In Estuary English a glottal stop is not accompanied by an alveolar stop, and will appear at the end of syllables: (foot, what) as well as before consonants (football). It may also appear before weak vowels (water), but this is more typical of cockney.
foot, what, football, water
2. Dark /l/
In RP, an /l/ appearing at the end of a syllable will produce a dark /l/ sound /l̴/, which means that the tongue is raised at the back of the mouth towards the velum as well as touching the alveolar ridge. It gives a soft, almost muffled sound – eg ‘ball‘ /bɔ:l̴/ and ‘feel‘ /fi:l̴/.
ball /bɔ:l̴/, feel /fi:l̴/
Dark /l/ does not appear in Estuary, instead it is replaced by a syllable final /w/ sound. So ‘ball’ sounds like /bɔ:w/ and feel would be /fi:w/.
ball /bɔ:w/, feel /fi:w/
3. Intrusive /r/
Intrusive /r/ is a joining /r/ sound between one word ending in /ə/ or /ɔ:/ and another word beginning with a vowel. (EG ‘China_and India’ or ‘law_and order’).

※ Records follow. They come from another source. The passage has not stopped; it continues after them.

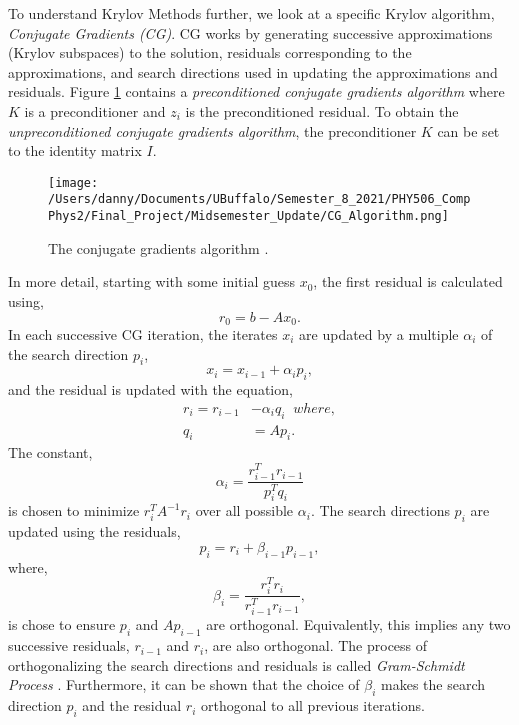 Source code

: \documentclass[]{article}
\theoremstyle{definition}
\begin{document}
To understand Krylov Methods further, we look at a specific Krylov algorithm, \textit{Conjugate Gradients (CG)}.  CG works by generating successive approximations (Krylov subspaces) to the solution, residuals corresponding to the approximations, and search directions  used in updating the approximations and residuals.  Figure \ref{CGAlg} contains a \textit{preconditioned conjugate gradients algorithm} where $K$ is a preconditioner and $z_i$ is the preconditioned residual. To obtain the \textit{unpreconditioned conjugate gradients algorithm}, the preconditioner $K$ can be set to the identity matrix $I$.
\begin{figure}[!ht]
\begin{center}
\texttt{[image: /Users/danny/Documents/UBuffalo/Semester\_8\_2021/PHY506\_CompPhys2/Final\_Project/Midsemester\_Update/CG\_Algorithm.png]}
\end{center}
\caption{The conjugate gradients algorithm \cite{Henk2000}.}
\label{CGAlg}
\end{figure}
In more detail, starting with some initial guess $x_0$,  the first residual is calculated using, 
\begin{equation}
r_0 = b - A x_0.
\end{equation}
In each successive CG iteration, the iterates $x_i$ are updated by a multiple $\alpha_i$ of the search direction $p_i$, 
\begin{equation}
x_i = x_{i-1} + \alpha_i p_i,
\end{equation}
and the residual is updated with the equation,
\begin{align}
r_i = r_{i-1} &- \alpha_i q_i \;\; where, \\
q_i &= A p_i.
\end{align}
The constant,
\begin{equation}
\alpha_i = \frac{r_{i-1}^T r_{i-1}}{p_i^T q_i} 
\end{equation}
is chosen to minimize $r_i^T A^{-1} r_i$ over all possible $\alpha_i$.  The search directions $p_i$ are updated using the residuals,
\begin{equation}
p_i = r_i + \beta_{i-1} p_{i-1},
\end{equation}
where,
\begin{equation}
\beta_i = \frac{r_{i}^T r_{i}}{r_{i-1}^T r_{i-1}},
\end{equation}
is chose to ensure $p_i$ and $Ap_{i-1}$ are orthogonal.  Equivalently, this implies any two successive residuals, $r_{i-1}$ and $r_i$, are also orthogonal.  The process of orthogonalizing the search directions and residuals is called \textit{Gram-Schmidt Process} \cite{Keener2000}.  Furthermore, it can be shown that the choice of $\beta_i$ makes the search direction $p_i$ and the residual $r_i$ orthogonal to all previous iterations. 
\end{document}
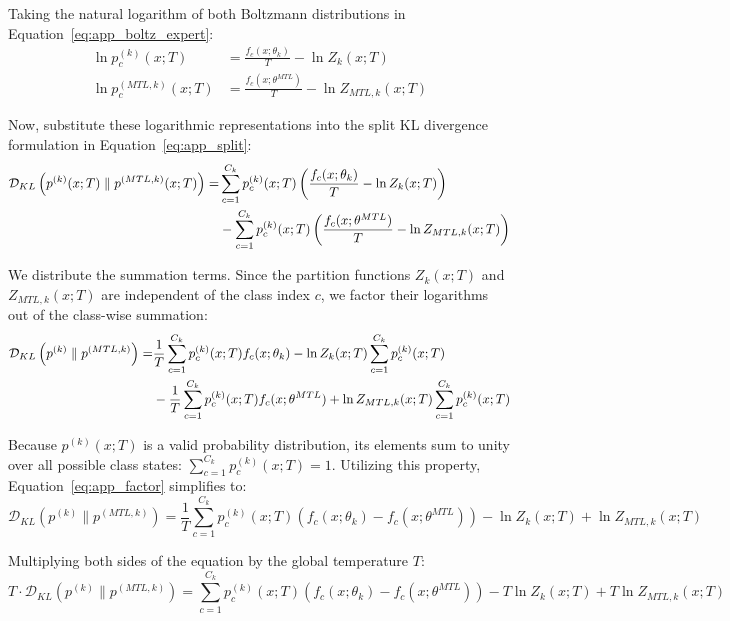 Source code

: \documentclass{article}
\theoremstyle{plain}
\theoremstyle{definition}
\theoremstyle{remark}
\begin{document}
Taking the natural logarithm of both Boltzmann distributions in Equation~\eqref{eq:app_boltz_expert}:
\begin{align}
\ln p_c^{(k)}(x; T) &= \frac{f_c(x; \theta_k)}{T} - \ln Z_k(x; T) \\
\ln p_c^{(MTL, k)}(x; T) &= \frac{f_c(x; \theta^{MTL})}{T} - \ln Z_{MTL, k}(x; T)
\end{align}

Now, substitute these logarithmic representations into the split KL divergence formulation in Equation~\eqref{eq:app_split}:
\begin{align}
\label{eq:app_substitute}
\mathcal{D}_{KL} \left( p^{(k)}(x; T) \parallel p^{(MTL, k)}(x; T) \right) = &\sum_{c=1}^{C_k} p_c^{(k)}(x; T) \left( \frac{f_c(x; \theta_k)}{T} - \ln Z_k(x; T) \right) \notag \\
&- \sum_{c=1}^{C_k} p_c^{(k)}(x; T) \left( \frac{f_c(x; \theta^{MTL})}{T} - \ln Z_{MTL, k}(x; T) \right)
\end{align}

We distribute the summation terms. Since the partition functions $Z_k(x; T)$ and $Z_{MTL, k}(x; T)$ are independent of the class index $c$, we factor their logarithms out of the class-wise summation:
\begin{align}
\label{eq:app_factor}
\mathcal{D}_{KL} \left( p^{(k)} \parallel p^{(MTL, k)} \right) = &\frac{1}{T} \sum_{c=1}^{C_k} p_c^{(k)}(x; T) f_c(x; \theta_k) - \ln Z_k(x; T) \sum_{c=1}^{C_k} p_c^{(k)}(x; T) \notag \\
&- \frac{1}{T} \sum_{c=1}^{C_k} p_c^{(k)}(x; T) f_c(x; \theta^{MTL}) + \ln Z_{MTL, k}(x; T) \sum_{c=1}^{C_k} p_c^{(k)}(x; T)
\end{align}

Because $p^{(k)}(x; T)$ is a valid probability distribution, its elements sum to unity over all possible class states: $\sum_{c=1}^{C_k} p_c^{(k)}(x; T) = 1$. Utilizing this property, Equation~\eqref{eq:app_factor} simplifies to:
\begin{equation}
\mathcal{D}_{KL} \left( p^{(k)} \parallel p^{(MTL, k)} \right) = \frac{1}{T} \sum_{c=1}^{C_k} p_c^{(k)}(x; T) \left( f_c(x; \theta_k) - f_c(x; \theta^{MTL}) \right) - \ln Z_k(x; T) + \ln Z_{MTL, k}(x; T)
\end{equation}

Multiplying both sides of the equation by the global temperature $T$:
\begin{equation}
\label{eq:app_temp_kl}
T \cdot \mathcal{D}_{KL} \left( p^{(k)} \parallel p^{(MTL, k)} \right) = \sum_{c=1}^{C_k} p_c^{(k)}(x; T) \left( f_c(x; \theta_k) - f_c(x; \theta^{MTL}) \right) - T \ln Z_k(x; T) + T \ln Z_{MTL, k}(x; T)
\end{equation}
\end{document}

An RP speaker would not add an /r/ sound in order to join two words, instead placing a pause.
China_and India, law_and order
An Estuary speaker would use intrusive /r/ making all words and sounds join together.
China/r/and India, law/r/and order
4. /h/ dropping
An RP speaker may never drop an /h/ sound, even in function words such as ‘he’, ‘her’, ‘have’ etc.
he, her, have
Estuary speakers would certainly drop the /h/ in function words, particularly where they appear in the middle of sentences such as ‘Where’s he gone?’ and ‘It’s in her handbag’.
Where’s he gone? It’s in her handbag.